* Task item *
The following data is to be repeated exactly, its pictures excluded.

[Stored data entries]
[Start of section]
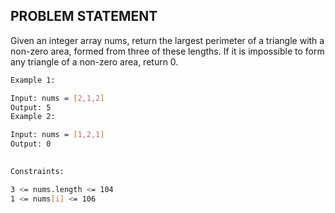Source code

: ## PROBLEM STATEMENT
Given an integer array nums, return the largest perimeter of a triangle with a non-zero area, formed from three of these lengths. If it is impossible to form any triangle of a non-zero area, return 0.

```bash
Example 1:

Input: nums = [2,1,2]
Output: 5
Example 2:

Input: nums = [1,2,1]
Output: 0
 

Constraints:

3 <= nums.length <= 104
1 <= nums[i] <= 106
```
[End of section]
* Result of this task *
Source code

: ## PROBLEM STATEMENT
Given an integer array nums, return the largest perimeter of a triangle with a non-zero area, formed from three of these lengths. If it is impossible to form any triangle of a non-zero area, return 0.

```bash
Example 1:

Input: nums = [2,1,2]
Output: 5
Example 2:

Input: nums = [1,2,1]
Output: 0
 

Constraints:

3 <= nums.length <= 104
1 <= nums[i] <= 106
```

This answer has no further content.